Voice input using the microphone button
Press the microphone button in the chat to speak instead of type, then press again when you are done. Your speech is transcribed to text and sent to the agent. You can speak in your native language, the agent understands most languages fluently.
- You speak faster than you type, and want to save time.
- You want to “think out loud” and ramble unstructured thoughts without having to think about how to phrase them.
- You are on the go, taking a walk or sitting in a car, and don’t want to type.
- You are discussing something with your colleague, and want the agent to record it so it can summarize the key points, or offer feedback.
- You have just finished a meeting. Press the mic button, hand the phone around to the other participants and ask them to share their thoughts and insights after the meeting. Then ask the agent to send a summary to everyone.
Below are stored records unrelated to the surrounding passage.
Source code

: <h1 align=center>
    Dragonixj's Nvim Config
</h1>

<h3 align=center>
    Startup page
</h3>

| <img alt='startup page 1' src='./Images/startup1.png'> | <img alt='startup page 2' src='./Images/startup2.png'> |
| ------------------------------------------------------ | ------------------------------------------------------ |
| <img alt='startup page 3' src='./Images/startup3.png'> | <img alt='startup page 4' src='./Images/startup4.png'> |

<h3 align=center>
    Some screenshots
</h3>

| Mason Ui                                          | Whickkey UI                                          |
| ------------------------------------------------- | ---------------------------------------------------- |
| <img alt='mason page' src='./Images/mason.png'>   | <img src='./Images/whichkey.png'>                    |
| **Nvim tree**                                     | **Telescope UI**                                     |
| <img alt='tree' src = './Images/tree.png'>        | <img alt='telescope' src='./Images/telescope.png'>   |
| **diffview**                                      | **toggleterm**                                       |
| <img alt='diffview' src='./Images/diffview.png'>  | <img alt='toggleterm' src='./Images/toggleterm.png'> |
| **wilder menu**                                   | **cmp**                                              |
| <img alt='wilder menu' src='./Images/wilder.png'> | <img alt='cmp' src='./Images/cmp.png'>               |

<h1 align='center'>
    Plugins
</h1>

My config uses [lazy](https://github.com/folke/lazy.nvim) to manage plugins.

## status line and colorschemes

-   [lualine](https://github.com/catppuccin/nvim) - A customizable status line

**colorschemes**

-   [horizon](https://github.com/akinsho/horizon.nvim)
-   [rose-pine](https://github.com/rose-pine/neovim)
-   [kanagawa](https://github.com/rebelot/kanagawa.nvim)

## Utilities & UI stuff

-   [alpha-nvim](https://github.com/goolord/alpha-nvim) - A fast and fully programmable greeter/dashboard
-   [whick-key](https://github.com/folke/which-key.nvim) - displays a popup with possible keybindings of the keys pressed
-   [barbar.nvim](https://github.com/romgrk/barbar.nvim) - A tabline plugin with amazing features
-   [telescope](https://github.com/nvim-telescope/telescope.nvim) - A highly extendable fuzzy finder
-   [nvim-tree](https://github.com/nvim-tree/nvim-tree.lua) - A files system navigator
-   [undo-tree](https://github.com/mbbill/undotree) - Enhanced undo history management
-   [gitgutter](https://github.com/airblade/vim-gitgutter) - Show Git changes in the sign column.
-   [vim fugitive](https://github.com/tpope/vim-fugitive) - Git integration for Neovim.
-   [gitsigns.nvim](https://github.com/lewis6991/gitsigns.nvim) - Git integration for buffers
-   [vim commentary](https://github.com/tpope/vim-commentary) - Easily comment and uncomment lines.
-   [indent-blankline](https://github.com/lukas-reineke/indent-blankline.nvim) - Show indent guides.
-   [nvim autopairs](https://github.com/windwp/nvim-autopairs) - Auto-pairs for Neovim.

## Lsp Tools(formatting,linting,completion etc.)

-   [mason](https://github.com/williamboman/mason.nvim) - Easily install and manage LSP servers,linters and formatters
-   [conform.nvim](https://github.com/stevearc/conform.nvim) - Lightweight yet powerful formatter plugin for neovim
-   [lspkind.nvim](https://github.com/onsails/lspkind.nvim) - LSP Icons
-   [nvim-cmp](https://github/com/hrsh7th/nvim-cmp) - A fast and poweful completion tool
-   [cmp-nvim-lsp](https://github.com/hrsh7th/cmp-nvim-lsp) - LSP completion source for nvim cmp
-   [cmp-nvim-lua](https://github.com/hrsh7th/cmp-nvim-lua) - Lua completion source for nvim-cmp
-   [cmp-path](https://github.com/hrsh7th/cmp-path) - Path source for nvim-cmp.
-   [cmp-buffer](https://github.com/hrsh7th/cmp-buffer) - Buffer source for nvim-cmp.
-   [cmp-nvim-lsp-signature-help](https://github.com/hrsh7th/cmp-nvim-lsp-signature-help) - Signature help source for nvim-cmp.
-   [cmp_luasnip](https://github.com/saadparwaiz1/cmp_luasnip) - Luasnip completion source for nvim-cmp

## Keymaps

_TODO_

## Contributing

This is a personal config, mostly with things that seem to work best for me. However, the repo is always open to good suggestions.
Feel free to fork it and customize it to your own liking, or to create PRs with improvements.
- You can edit your message or complement your message with info that is more easily typed or copy/pasted, for example a URL or email address.
- You can click the mic button again to add more to your message before sending.
- You can attach files or images to your message before sending.
Text-to-speech using the speak button
Hover over a chat message, and click the “speak” button to have it read aloud. This is useful if you prefer to listen rather than read, for example because you are taking a walk or making coffee or having lunch.
Walk & Talk mode
Walk & Talk mode is a mostly hands-free variant of the chat, optimized for situations where you want to look at your phone as little as possible—like walking, driving, or having lunch. To activate it, press “Walk & Talk” below the chat input. The flow is:- Press the mic button to start speaking. Press again when done.
- Your speech gets transcribed, the agent generates a response, and it’s automatically converted to speech.
- Press the play button to hear the response.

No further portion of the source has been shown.